Elevated construction costs and the unfavourable economic situation in Europe are impacting the future development of new offices across much of the region. More precisely, in Prague and Bratislava in 2025, there’s an anticipation of insufficient availability of new office space, with the Prague office market witnessing no new office development launch in the last 15 months. This might result in demand overweighting the supply situation, leading to upward pressure on rental prices and heightened competition among tenants.
In Bratislava, the saturated office market is another factor that is influencing the development pipeline. Based on the latest figures there is no new office building to be delivered in 2024 and for 2025 currently, there is to date only 10,000 sqm under construction. In the years 2026 and 2027, the supply will begin to approach the 10-year average, which is at 60,000 sqm. A relatively weak pipeline will benefit newly completed offices, which currently have higher vacancy rates.
In Bucharest, low net take-up, subleases due to hybrid work adjustments and high vacancy rates are the main factors constraining new construction. Other factors valid across CEE include expensive construction, high-interest rates, and overall economic uncertainty.
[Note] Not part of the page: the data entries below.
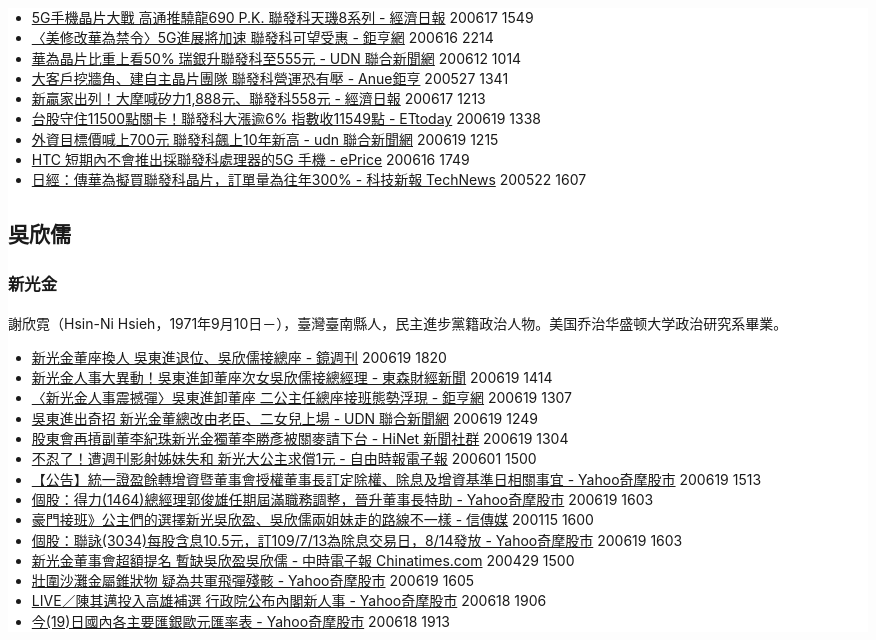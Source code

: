 - [5G手機晶片大戰 高通推驍龍690 P.K. 聯發科天璣8系列 - 經濟日報](https://money.udn.com/money/story/5612/4641737 "5G手機晶片大戰 高通推驍龍690 P.K. 聯發科天璣8系列 - 經濟日報") 200617 1549
- [〈美修改華為禁令〉5G進展將加速 聯發科可望受惠 - 鉅亨網](https://news.cnyes.com/news/id/4494044 "〈美修改華為禁令〉5G進展將加速 聯發科可望受惠 - 鉅亨網") 200616 2214
- [華為晶片比重上看50% 瑞銀升聯發科至555元 - UDN 聯合新聞網](https://udn.com/news/story/7240/4630758 "華為晶片比重上看50% 瑞銀升聯發科至555元 - UDN 聯合新聞網") 200612 1014
- [大客戶挖牆角、建自主晶片團隊 聯發科營運恐有壓 - Anue鉅亨](https://news.cnyes.com/news/id/4482256 "大客戶挖牆角、建自主晶片團隊 聯發科營運恐有壓 - Anue鉅亨") 200527 1341
- [新贏家出列！大摩喊矽力1,888元、聯發科558元 - 經濟日報](https://money.udn.com/money/story/5710/4641199 "新贏家出列！大摩喊矽力1,888元、聯發科558元 - 經濟日報") 200617 1213
- [台股守住11500點關卡！聯發科大漲逾6% 指數收11549點 - ETtoday](https://www.ettoday.net/news/20200619/1741623.htm "台股守住11500點關卡！聯發科大漲逾6% 指數收11549點 - ETtoday") 200619 1338
- [外資目標價喊上700元 聯發科飆上10年新高 - udn 聯合新聞網](https://udn.com/news/story/7240/4646271?from=udn-ch1_breaknews-1-cate6-news "外資目標價喊上700元 聯發科飆上10年新高 - udn 聯合新聞網") 200619 1215
- [HTC 短期內不會推出採聯發科處理器的5G 手機 - ePrice](https://m.eprice.com.tw/mobile/talk/4542/5530726/1/ "HTC 短期內不會推出採聯發科處理器的5G 手機 - ePrice") 200616 1749
- [日經：傳華為擬買聯發科晶片，訂單量為往年300% - 科技新報 TechNews](http://technews.tw/2020/05/22/huawei-may-plans-to-buy-mediatek-chips/ "日經：傳華為擬買聯發科晶片，訂單量為往年300% - 科技新報 TechNews") 200522 1607

## 吳欣儒

### 新光金

謝欣霓（Hsin-Ni Hsieh，1971年9月10日－），臺灣臺南縣人，民主進步黨籍政治人物。美国乔治华盛顿大学政治研究系畢業。
- [新光金董座換人 吳東進退位、吳欣儒接總座 - 鏡週刊](https://www.mirrormedia.mg/story/20200619fin008/ "新光金董座換人 吳東進退位、吳欣儒接總座 - 鏡週刊") 200619 1820
- [新光金人事大異動！吳東進卸董座次女吳欣儒接總經理 - 東森財經新聞](https://fnc.ebc.net.tw/FncNews/headline/121245 "新光金人事大異動！吳東進卸董座次女吳欣儒接總經理 - 東森財經新聞") 200619 1414
- [〈新光金人事震撼彈〉吳東進卸董座 二公主任總座接班態勢浮現 - 鉅亨網](https://news.cnyes.com/news/id/4495441 "〈新光金人事震撼彈〉吳東進卸董座 二公主任總座接班態勢浮現 - 鉅亨網") 200619 1307
- [吳東進出奇招 新光金董總改由老臣、二女兒上場 - UDN 聯合新聞網](https://udn.com/news/story/7239/4646365?from=udn-catebreaknews_ch2 "吳東進出奇招 新光金董總改由老臣、二女兒上場 - UDN 聯合新聞網") 200619 1249
- [股東會再摃副董李紀珠新光金獨董李勝彥被關麥請下台 - HiNet 新聞社群](http://times.hinet.net/news/22942839 "股東會再摃副董李紀珠新光金獨董李勝彥被關麥請下台 - HiNet 新聞社群") 200619 1304
- [不忍了！遭週刊影射姊妹失和 新光大公主求償1元 - 自由時報電子報](https://ec.ltn.com.tw/article/breakingnews/3183794 "不忍了！遭週刊影射姊妹失和 新光大公主求償1元 - 自由時報電子報") 200601 1500
- [【公告】統一證盈餘轉增資暨董事會授權董事長訂定除權、除息及增資基準日相關事宜 - Yahoo奇摩股市](https://tw.stock.yahoo.com/news/%E5%85%AC%E5%91%8A-%E7%B5%B1-%E8%AD%89%E7%9B%88%E9%A4%98%E8%BD%89%E5%A2%9E%E8%B3%87%E6%9A%A8%E8%91%A3%E4%BA%8B%E6%9C%83%E6%8E%88%E6%AC%8A%E8%91%A3%E4%BA%8B%E9%95%B7%E8%A8%82%E5%AE%9A%E9%99%A4%E6%AC%8A-%E9%99%A4%E6%81%AF%E5%8F%8A%E5%A2%9E%E8%B3%87%E5%9F%BA%E6%BA%96%E6%97%A5%E7%9B%B8%E9%97%9C%E4%BA%8B%E5%AE%9C-071335577.html "【公告】統一證盈餘轉增資暨董事會授權董事長訂定除權、除息及增資基準日相關事宜 - Yahoo奇摩股市") 200619 1513
- [個股：得力(1464)總經理郭俊雄任期屆滿職務調整，晉升董事長特助 - Yahoo奇摩股市](https://tw.stock.yahoo.com/news/%E5%80%8B%E8%82%A1-%E5%BE%97%E5%8A%9B-1464-%E7%B8%BD%E7%B6%93%E7%90%86%E9%83%AD%E4%BF%8A%E9%9B%84%E4%BB%BB%E6%9C%9F%E5%B1%86%E6%BB%BF%E8%81%B7%E5%8B%99%E8%AA%BF%E6%95%B4-%E6%99%89%E5%8D%87%E8%91%A3%E4%BA%8B%E9%95%B7%E7%89%B9%E5%8A%A9-080332290.html "個股：得力(1464)總經理郭俊雄任期屆滿職務調整，晉升董事長特助 - Yahoo奇摩股市") 200619 1603
- [豪門接班》公主們的選擇新光吳欣盈、吳欣儒兩姐妹走的路線不一樣 - 信傳媒](https://www.cmmedia.com.tw/home/articles/19465 "豪門接班》公主們的選擇新光吳欣盈、吳欣儒兩姐妹走的路線不一樣 - 信傳媒") 200115 1600
- [個股：聯詠(3034)每股含息10.5元，訂109/7/13為除息交易日，8/14發放 - Yahoo奇摩股市](https://tw.stock.yahoo.com/news/%E5%80%8B%E8%82%A1-%E8%81%AF%E8%A9%A0-3034-%E6%AF%8F%E8%82%A1%E5%90%AB%E6%81%AF10-5%E5%85%83-080355399.html "個股：聯詠(3034)每股含息10.5元，訂109/7/13為除息交易日，8/14發放 - Yahoo奇摩股市") 200619 1603
- [新光金董事會超額提名 暫缺吳欣盈吳欣儒 - 中時電子報 Chinatimes.com](https://www.chinatimes.com/realtimenews/20200429001650-260410 "新光金董事會超額提名 暫缺吳欣盈吳欣儒 - 中時電子報 Chinatimes.com") 200429 1500
- [壯圍沙灘金屬錐狀物 疑為共軍飛彈殘骸 - Yahoo奇摩股市](https://tw.stock.yahoo.com/news/%E5%A3%AF%E5%9C%8D%E6%B2%99%E7%81%98%E9%87%91%E5%B1%AC%E9%8C%90%E7%8B%80%E7%89%A9-%E7%96%91%E7%82%BA%E5%85%B1%E8%BB%8D%E9%A3%9B%E5%BD%88%E6%AE%98%E9%AA%B8-080513045.html "壯圍沙灘金屬錐狀物 疑為共軍飛彈殘骸 - Yahoo奇摩股市") 200619 1605
- [LIVE／陳其邁投入高雄補選 行政院公布內閣新人事 - Yahoo奇摩股市](https://tw.stock.yahoo.com/news/live-%E9%99%B3%E5%85%B6%E9%82%81%E6%8A%95%E5%85%A5%E9%AB%98%E9%9B%84%E8%A3%9C%E9%81%B8-%E8%A1%8C%E6%94%BF%E9%99%A2%E5%85%AC%E5%B8%83%E5%85%A7%E9%96%A3%E6%96%B0%E4%BA%BA%E4%BA%8B-020641157.html "LIVE／陳其邁投入高雄補選 行政院公布內閣新人事 - Yahoo奇摩股市") 200618 1906
- [今(19)日國內各主要匯銀歐元匯率表 - Yahoo奇摩股市](https://tw.stock.yahoo.com/news/%E4%BB%8A-19-%E6%97%A5%E5%9C%8B%E5%85%A7%E5%90%84%E4%B8%BB%E8%A6%81%E5%8C%AF%E9%8A%80%E6%AD%90%E5%85%83%E5%8C%AF%E7%8E%87%E8%A1%A8-021336963.html "今(19)日國內各主要匯銀歐元匯率表 - Yahoo奇摩股市") 200618 1913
A deviation from this prevailing trend is observed in the Budapest office market, where there is presently an ongoing construction of nearly 280,000 sqm scheduled for completion by 2026. Notably, 170,000 sqm of this space is slated for delivery in 2024. It is crucial to acknowledge that, despite the heightened construction activity in Budapest surpassing that of Prague, Bratislava, and Bucharest, there is an overall downward trajectory in construction activity in Budapest. Since 2019, Budapest has consistently maintained the highest volume of buildings under construction in the region. Similar to Prague, Bratislava, and Bucharest, Budapest is also experiencing a decline in development activity. However, due to the elevated base of the pipeline, the present volume in Budapest remains comparatively higher. Nevertheless, it is reassuring to note that over 40 percent of the projected 2024 pipeline is already pre-leased. This provides confidence that the vacancy rate is not likely to escalate rapidly in Budapest.
Capital |
Total stock Q3 (sqm) |
Gross-take up Q1-Q3 2023 (sqm) |
Renegotiations Q1-Q3 2023 (%) |
Average vacancy rate Q3 (%) |
Prime rent (EUR/sqm/month) |
Prague |
3,910 mil. |
361,300 |
50 |
7.4 |
27.0 |
Bratislava |
2,069 mil. |
136,600 |
35 |
13.8 |
17.5 |
Budapest |
4,345 mil. |
329,900 |
47 |
13.2 |
25.0 |
Bucharest |
3,420 mil. |
292,600 |
55 |
14.5 |
22.0 |
Blanka Vačkova, Head of Research at iO Partners, Czech Republic, concluded: “CEE office markets are currently facing a problem of slowing net demand which is stemming from higher rental and fit-out costs, adjustments to hybrid work and overall economic uncertainty. Another challenge is postponing new construction. Even though the CEE markets have registered an increase in office rents over the last years, the high cost of finance and construction, combined with rising yields deteriorated the economic side of the project to the extent that it is not feasible to commence the construction of new offices. The high vacancy rate, which stands in three CEE capitals except for Prague above 13 percent, is another factor adding to the overall caution. The only market that is moving in a different cycle in terms of development is Budapest registering an ongoing strong construction activity. In Prague, Bratislava, Bucharest or Warsaw, the current levels of development are very much below pre-Covid years. Specifically in Prague, we can expect a lack of new modern offices in the upcoming years.”